• [Goal of the exercise]
Scan the entries below for the word "network" and copy every line where it turns up.

• [Data supplied]
- Opening Delimiter -

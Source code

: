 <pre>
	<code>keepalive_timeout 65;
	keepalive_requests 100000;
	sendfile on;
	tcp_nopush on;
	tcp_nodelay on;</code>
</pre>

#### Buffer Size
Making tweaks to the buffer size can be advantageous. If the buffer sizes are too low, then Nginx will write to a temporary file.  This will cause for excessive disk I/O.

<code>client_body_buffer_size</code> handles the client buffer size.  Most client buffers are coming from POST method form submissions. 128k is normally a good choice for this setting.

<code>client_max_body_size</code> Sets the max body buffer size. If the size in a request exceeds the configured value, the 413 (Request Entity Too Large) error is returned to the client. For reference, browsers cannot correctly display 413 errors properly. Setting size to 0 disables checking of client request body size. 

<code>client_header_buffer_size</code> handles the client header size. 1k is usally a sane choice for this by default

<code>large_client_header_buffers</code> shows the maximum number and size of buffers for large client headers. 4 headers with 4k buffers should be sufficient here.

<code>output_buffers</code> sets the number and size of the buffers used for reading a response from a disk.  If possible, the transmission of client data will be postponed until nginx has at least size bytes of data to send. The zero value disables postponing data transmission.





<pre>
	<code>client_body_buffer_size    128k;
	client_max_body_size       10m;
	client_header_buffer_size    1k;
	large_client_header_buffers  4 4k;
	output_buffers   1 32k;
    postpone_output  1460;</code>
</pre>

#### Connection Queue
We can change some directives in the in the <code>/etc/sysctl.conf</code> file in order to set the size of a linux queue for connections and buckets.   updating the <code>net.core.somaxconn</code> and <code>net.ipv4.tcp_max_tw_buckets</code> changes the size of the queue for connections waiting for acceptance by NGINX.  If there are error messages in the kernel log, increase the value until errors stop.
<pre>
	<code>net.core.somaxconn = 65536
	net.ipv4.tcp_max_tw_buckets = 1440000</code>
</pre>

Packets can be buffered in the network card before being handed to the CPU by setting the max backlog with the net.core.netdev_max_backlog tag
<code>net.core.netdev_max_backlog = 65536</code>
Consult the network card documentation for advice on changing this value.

- Closing Delimiter -

• [Task response]
Packets can be buffered in the network card before being handed to the CPU by setting the max backlog with the net.core.netdev_max_backlog tag
Consult the network card documentation for advice on changing this value.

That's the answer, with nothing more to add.